DESCRIBE FORMATTED <table name> will shows the table structure

Load DATA into Employee table and Retrieve Information

>>> df = spark.read.format("csv")\
.option("header", True)\
.option("inferSchema", True)\
.load("file:///home/hadoop/spark_example/data/employees.csv")

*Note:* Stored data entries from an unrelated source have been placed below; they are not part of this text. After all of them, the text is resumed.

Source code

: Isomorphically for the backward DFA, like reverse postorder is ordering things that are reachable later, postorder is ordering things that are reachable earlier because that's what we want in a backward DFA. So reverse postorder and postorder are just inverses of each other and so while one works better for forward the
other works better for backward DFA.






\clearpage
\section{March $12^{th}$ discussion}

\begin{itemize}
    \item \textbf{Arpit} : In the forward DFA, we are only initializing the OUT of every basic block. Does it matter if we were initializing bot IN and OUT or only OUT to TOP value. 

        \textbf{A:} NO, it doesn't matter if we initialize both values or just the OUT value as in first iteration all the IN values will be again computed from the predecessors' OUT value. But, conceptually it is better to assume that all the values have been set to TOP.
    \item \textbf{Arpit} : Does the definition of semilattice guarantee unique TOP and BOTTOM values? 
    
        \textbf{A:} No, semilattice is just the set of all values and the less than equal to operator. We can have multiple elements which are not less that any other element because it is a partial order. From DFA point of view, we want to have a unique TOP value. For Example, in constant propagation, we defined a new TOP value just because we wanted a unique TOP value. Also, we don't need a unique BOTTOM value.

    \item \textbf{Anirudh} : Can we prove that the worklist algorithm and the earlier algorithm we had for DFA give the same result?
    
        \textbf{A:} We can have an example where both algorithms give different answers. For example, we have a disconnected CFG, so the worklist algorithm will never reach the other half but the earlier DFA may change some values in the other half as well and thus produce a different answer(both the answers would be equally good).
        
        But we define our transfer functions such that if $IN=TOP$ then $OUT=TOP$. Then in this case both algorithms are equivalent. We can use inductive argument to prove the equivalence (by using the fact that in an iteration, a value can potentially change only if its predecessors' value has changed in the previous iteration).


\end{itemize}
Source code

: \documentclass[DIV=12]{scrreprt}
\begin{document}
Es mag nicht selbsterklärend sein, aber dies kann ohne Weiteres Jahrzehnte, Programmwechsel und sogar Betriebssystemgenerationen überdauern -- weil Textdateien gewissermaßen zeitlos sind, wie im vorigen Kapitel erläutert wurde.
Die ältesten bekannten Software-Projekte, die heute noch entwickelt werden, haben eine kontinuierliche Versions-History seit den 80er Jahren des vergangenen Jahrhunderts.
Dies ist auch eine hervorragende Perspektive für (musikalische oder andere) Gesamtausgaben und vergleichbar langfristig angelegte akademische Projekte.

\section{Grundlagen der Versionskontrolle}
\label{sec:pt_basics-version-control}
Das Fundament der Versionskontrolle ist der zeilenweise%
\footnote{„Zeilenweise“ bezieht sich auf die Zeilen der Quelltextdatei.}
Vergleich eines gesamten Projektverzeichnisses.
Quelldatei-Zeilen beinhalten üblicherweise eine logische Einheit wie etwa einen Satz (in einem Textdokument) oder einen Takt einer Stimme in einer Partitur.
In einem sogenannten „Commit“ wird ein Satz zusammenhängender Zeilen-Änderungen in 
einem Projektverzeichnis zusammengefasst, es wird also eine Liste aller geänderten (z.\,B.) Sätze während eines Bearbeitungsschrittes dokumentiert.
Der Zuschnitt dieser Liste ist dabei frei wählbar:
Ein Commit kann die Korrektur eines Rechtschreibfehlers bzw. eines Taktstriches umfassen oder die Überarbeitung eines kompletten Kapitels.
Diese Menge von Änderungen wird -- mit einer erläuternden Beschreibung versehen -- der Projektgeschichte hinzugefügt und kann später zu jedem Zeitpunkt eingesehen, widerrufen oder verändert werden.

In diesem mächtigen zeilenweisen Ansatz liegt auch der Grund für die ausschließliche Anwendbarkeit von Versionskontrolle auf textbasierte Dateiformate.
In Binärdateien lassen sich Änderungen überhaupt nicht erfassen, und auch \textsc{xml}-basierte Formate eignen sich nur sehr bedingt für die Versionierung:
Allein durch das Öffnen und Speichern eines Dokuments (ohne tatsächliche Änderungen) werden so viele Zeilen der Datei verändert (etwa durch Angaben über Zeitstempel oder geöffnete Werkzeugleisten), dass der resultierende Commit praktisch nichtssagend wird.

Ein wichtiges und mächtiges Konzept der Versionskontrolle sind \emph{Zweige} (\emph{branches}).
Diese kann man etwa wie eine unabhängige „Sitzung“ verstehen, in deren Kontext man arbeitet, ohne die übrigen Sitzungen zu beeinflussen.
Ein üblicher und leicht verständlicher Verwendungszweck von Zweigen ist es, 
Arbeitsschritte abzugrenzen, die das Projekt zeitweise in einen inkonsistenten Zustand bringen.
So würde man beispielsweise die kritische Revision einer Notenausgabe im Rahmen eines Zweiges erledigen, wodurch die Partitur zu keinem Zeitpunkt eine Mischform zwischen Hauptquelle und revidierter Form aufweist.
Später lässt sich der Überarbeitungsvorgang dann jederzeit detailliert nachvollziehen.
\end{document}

>>> df.show(truncate=False)
+-----------+-------------+--------+-------------------------+
|employee_id|employee_name|salary |department |
+-----------+-------------+--------+-------------------------+
|101 |ALAX |500000.0|CONSUMER_SALES |
|102 |TOM |500000.0|CONSUMER_SALES |
|103 |JIM |600000.0|CONSUMER_SALES |
|104 |MARK |500000.0|CONSUMER_SALES |
|105 |TOMI |700000.0|ELETRONIC_SALES |
|106 |AMALI |800000.0|CONSUMER_SALES |
|107 |ROY |900000.0|CONSUMER_SALES |
|108 |FILIP |300000.0|AGRICULTURE_PORDUCT_SALES|
|109 |MONNA |800000.0|CONSUMER_SALES |
|110 |RONME |500000.0|ELETRONIC_SALES |
|111 |SAMULE |500000.0|AGRICULTURE_PORDUCT_SALES|
|112 |TOD |900000.0|AGRICULTURE_PORDUCT_SALES|
|113 |MILI |500000.0|ELETRONIC_SALES |
|114 |KIM |900000.0|AGRICULTURE_PORDUCT_SALES|
|115 |SESELIA |400000.0|ELETRONIC_SALES |
|116 |BRIGHT |300000.0|ELETRONIC_SALES |
|117 |KEN |700000.0|AGRICULTURE_PORDUCT_SALES|
|118 |NATALI |900000.0|ELETRONIC_SALES |
+-----------+-------------+--------+-------------------------+

>>> df.printSchema()
root
|-- employee_id: integer (nullable = true)
|-- employee_name: string (nullable = true)
|-- salary: double (nullable = true)
|-- department: string (nullable = true)
# enable the Header into dataframe
.option("header", True)

# enable the feature to create schema
#(Data Type from each column) for each field by record
.option("inferSchema", True)

# loads function will load the data from any source
# source such as file://, hdfs://, http(s):// s3://
.load("<file or data soruce location>)

# It will print the dataframe schema (column and data type)
df.printSchema()

Insert Data into employee table by PySpark

Procedure
1. Create Temp Table for DataFrame so we can run SQL Query
2. Create Insert Query By HiveQL
3. Insert data by pyspark.sql
4. Write the SQL query for Show Hive Table Data
5. Show the data from table
>>> df.createOrReplaceTempView("temp_employee_dataframe")
>>> emp_insert_query="INSERT OVERWRITE TABLE spark_example.employees \
SELECT\
employee_id,\
employee_name,\
salary,\
department \
FROM temp_employee_dataframe;"
>>> spark.sql(emp_insert_query).show()
>>> emp_query = "SELECT * FROM spark_example.employees"
>>> spark.sql(emp_query).show(truncate=False)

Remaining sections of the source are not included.